* What the task asks: Say how many lines below contain the word "image". The number is the entire reply.

* Given entries:
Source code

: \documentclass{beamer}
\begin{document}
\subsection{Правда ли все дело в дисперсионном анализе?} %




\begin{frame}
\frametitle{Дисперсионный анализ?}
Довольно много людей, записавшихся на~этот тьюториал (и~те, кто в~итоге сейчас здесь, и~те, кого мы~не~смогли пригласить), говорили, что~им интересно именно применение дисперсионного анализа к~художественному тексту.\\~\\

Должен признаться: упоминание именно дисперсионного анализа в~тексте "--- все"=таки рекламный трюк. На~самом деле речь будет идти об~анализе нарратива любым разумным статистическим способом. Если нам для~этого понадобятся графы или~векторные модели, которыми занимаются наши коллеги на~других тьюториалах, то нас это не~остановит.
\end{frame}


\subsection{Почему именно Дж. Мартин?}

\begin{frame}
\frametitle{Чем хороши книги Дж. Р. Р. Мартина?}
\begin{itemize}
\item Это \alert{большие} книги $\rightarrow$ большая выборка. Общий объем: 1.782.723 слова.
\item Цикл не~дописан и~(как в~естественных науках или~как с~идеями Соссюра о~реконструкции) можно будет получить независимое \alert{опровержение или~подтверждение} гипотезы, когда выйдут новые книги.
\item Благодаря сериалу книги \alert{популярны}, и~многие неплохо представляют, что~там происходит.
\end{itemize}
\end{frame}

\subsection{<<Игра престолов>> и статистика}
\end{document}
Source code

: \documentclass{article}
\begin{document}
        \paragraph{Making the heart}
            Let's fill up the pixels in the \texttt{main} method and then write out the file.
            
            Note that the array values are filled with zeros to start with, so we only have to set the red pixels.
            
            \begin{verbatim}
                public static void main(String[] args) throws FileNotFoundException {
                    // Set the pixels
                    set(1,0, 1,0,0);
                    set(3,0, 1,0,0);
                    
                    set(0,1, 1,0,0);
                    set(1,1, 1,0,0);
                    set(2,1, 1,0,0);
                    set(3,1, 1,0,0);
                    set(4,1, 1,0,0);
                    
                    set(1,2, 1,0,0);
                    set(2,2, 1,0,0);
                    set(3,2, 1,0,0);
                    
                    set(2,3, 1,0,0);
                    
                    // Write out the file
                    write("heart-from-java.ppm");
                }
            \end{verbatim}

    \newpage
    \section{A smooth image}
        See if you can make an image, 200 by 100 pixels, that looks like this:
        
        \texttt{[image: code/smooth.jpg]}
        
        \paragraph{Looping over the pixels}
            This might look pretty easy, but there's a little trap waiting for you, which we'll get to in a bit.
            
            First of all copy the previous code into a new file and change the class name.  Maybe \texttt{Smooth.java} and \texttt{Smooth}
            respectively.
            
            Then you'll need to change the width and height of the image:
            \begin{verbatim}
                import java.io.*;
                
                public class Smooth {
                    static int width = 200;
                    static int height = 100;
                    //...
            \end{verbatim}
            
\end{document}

* Task output: 4